Surface Deposition Characteristics of Supercritical Kerosene RP-3 Fuel within Treated and Untreated Stainless-Steel Tubes. Part 1: Short Thermal Duration

The thermal oxidation deposition characteristics of kerosene RP-3 have been experimentally studied in the vertical tube at supercritical pressure as a crucial concern for the cooled cooling air (CCA) development. Thermal stressing of the fuel was carried out in a heated tube with stainless steel 321 (SS321, 1Cr18Ni9Ti), pre-oxidized, and electrolytically passivated for 1 h. Under the constant pressure of 5 MPa, all of the experiments were conducted at the fixed inlet and outlet fuel temperatures of 400 and 723 K, respectively, under the same heat flux and flow mass rate.
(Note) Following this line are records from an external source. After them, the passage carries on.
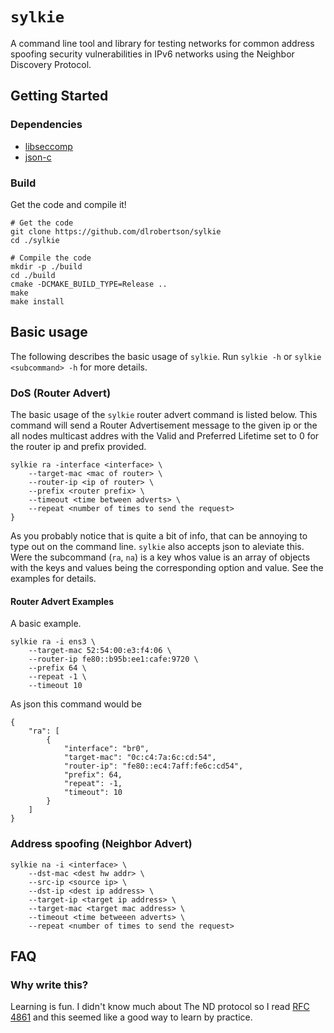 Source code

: # `sylkie`

A command line tool and library for testing networks for common address
spoofing security vulnerabilities in IPv6 networks using the Neighbor
Discovery Protocol.

## Getting Started

### Dependencies

 - [libseccomp](https://github.com/seccomp/libseccomp)
 - [json-c](https://github.com/json-c/json-c)

### Build

Get the code and compile it!

```
# Get the code
git clone https://github.com/dlrobertson/sylkie
cd ./sylkie

# Compile the code
mkdir -p ./build
cd ./build
cmake -DCMAKE_BUILD_TYPE=Release ..
make
make install
```

## Basic usage

The following describes the basic usage of `sylkie`. Run `sylkie -h` or
`sylkie <subcommand> -h` for more details.

### DoS (Router Advert)

The basic usage of the `sylkie` router advert command is listed below.
This command will send a Router Advertisement message to the given ip
or the all nodes multicast addres with the Valid and Preferred
Lifetime set to 0 for the router ip and prefix provided.

```
sylkie ra -interface <interface> \
    --target-mac <mac of router> \
    --router-ip <ip of router> \
    --prefix <router prefix> \
    --timeout <time between adverts> \
    --repeat <number of times to send the request>
}
```

As you probably notice that is quite a bit of info, that can be annoying
to type out on the command line. `sylkie` also accepts json to aleviate
this. Were the subcommand (`ra`, `na`) is a key whos value is an array
of objects with the keys and values being the corresponding option
and value. See the examples for details.

#### Router Advert Examples

A basic example.

```
sylkie ra -i ens3 \
    --target-mac 52:54:00:e3:f4:06 \
    --router-ip fe80::b95b:ee1:cafe:9720 \
    --prefix 64 \
    --repeat -1 \
    --timeout 10
```

As json this command would be

```
{
    "ra": [
        {
            "interface": "br0",
            "target-mac": "0c:c4:7a:6c:cd:54",
            "router-ip": "fe80::ec4:7aff:fe6c:cd54",
            "prefix": 64,
            "repeat": -1,
            "timeout": 10
        }
    ]
}
```

### Address spoofing (Neighbor Advert)

```
sylkie na -i <interface> \
    --dst-mac <dest hw addr> \
    --src-ip <source ip> \
    --dst-ip <dest ip address> \
    --target-ip <target ip address> \
    --target-mac <target mac address> \
    --timeout <time betweeen adverts> \
    --repeat <number of times to send the request>
```

## FAQ

### Why write this?

Learning is fun. I didn't know much about The ND protocol so I read
[RFC 4861](https://tools.ietf.org/html/rfc4861) and this seemed like
a good way to learn by practice.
Deposition of the different segments was analyzed using a weighting method to observe the deposition profile of the test section. Moreover, the morphology and components of the surface deposition were examined along each tube, with different surface treatments, to investigate the surface thermal oxidative deposit mechanisms. In this work, it was found that the pre-oxidized and electrolytically passivated treatments could reduce the total deposition about 35.83 and 58.33%, respectively, as a result of the formed passivation layer and reduced surface roughness in the treated progress in contrast to the as-received SS321 tube. On the basis of the scanning electron microscopy (SEM) images and component analysis of the surface deposit, the thermal oxidation deposit on the treated tube surface could be attributed to the adhered deposit formed in the liquid fuel rather than the surface catalytic filamentous deposition on the untreated tubes.